Records for processing Block Start
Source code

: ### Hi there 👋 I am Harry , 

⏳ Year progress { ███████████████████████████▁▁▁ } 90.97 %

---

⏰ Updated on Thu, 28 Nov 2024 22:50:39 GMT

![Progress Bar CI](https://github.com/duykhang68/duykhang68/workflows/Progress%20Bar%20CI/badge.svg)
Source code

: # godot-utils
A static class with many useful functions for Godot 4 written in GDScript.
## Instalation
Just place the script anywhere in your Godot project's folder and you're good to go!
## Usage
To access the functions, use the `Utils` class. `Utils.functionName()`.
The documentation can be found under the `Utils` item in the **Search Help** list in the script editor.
Records for processing Block End
Exercise details: Until the last line is reached, keep transcribing the data exactly.

Answer section:
Source code

: ### Hi there 👋 I am Harry , 

⏳ Year progress { ███████████████████████████▁▁▁ } 90.97 %

---

⏰ Updated on Thu, 28 Nov 2024 22:50:39 GMT

![Progress Bar CI](https://github.com/duykhang68/duykhang68/workflows/Progress%20Bar%20CI/badge.svg)
Source code

: # godot-utils
A static class with many useful functions for Godot 4 written in GDScript.
## Instalation
Just place the script anywhere in your Godot project's folder and you're good to go!
## Usage
To access the functions, use the `Utils` class. `Utils.functionName()`.
The documentation can be found under the `Utils` item in the **Search Help** list in the script editor.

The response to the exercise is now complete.